A metrópole assumirá responsabilidade direita para as questões relativas ao meio ambiente, planejamento e habitação. Ela se organizará em “territórios” de 300 000 habitantes no mínimo, reunindo vários municípios (sendo Paris um desses territórios), aos quais ela delegará varias das suas competências. Em termos de governança, a MGP será governada por um conselho metropolitano composto em parte por representantes dos municípios e em outra parte por conselheiros. Este último ponto é sem dúvida a inovação maior trazida pela instauração das metrópoles em relação à situação atual na qual os cidadãos não são associados ao processo de decisão na escala metropolitana, pois estes conselheiros deveriam ser eleitos via sufrágio universal direto a partir de 2020.

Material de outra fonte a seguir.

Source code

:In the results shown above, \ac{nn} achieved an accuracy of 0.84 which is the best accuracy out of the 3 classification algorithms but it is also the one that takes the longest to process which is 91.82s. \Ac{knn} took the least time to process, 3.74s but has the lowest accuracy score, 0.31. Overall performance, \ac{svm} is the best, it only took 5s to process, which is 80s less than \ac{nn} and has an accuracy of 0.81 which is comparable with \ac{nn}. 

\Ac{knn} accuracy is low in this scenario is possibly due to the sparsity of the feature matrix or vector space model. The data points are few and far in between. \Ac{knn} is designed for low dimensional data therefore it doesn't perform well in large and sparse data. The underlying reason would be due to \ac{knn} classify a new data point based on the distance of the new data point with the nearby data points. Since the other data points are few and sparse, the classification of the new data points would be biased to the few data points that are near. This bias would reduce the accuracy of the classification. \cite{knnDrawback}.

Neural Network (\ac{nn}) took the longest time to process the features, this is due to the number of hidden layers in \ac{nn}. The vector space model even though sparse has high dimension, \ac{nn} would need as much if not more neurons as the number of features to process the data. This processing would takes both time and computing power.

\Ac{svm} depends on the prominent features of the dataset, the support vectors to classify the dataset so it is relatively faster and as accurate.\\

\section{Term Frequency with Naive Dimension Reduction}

Todavia, como revela a rejeição do projeto no senado, a criação da Métropole du Grand Paris encontra uma forte resistência por parte dos políticos que percebem a implantação do sufrágio universal direto à escala metropolitana como uma ameaça aos municípios, que conduziria, a termo, ao seu desparecimento. Outros criticam o autoritarismo do Estado nesta questão, sua abordagem tecnocrática e centralizadora, que traz uma complexidade suplementar multiplicando as instâncias territoriais. Outros ainda denunciam a supressão dos ECPIs já existentes no perímetro da Metrópole, ignorando assim os projetos de cooperação já estabelecidos ou planejados.

No campo técnico, o texto adotado poderia ter sido, a nosso ver, mais ambicioso, em particular em relação ao projeto inicial, tanto do ponto de vista das competências da metrópole como de seu perímetro. Assim, o transporte e o desenvolvimento econômico ficam fora das responsabilidades da MGP, estes dois campos continuam sendo de competência da Região Ile-de-France, o que poderia levar disfuncionamentos e dificultar a realização das metas de melhoria da competitividade e da coesão da metrópole. Também o perímetro da MGP, mesmo sendo considerado como um perímetro mínimo, se restringe a uma parte só da Unidade urbana de Paris deixando fora os territórios mais distantes nos quais, porém, se colocam com mais acuidade os problemas sociais, econômicos e urbanos da metrópole. Enquanto, na primeira versão do texto, o perímetro abrangia a Unidade urbana de Paris, ou seja, 412 municípios e 10,5 milhões de habitantes.

Apesar destas reservas e da incerteza quanto a validação definitiva deste projeto, a criação da Métropole du Grand Paris não deixaria de ser um passo importante, em particular no campo institucional com a eleição dos conselheiros metropolitanos ao sufrágio universal direto. Isso constituirá, sem dúvida, uma das primeiras experiências reais de constituição de um governo metropolitano.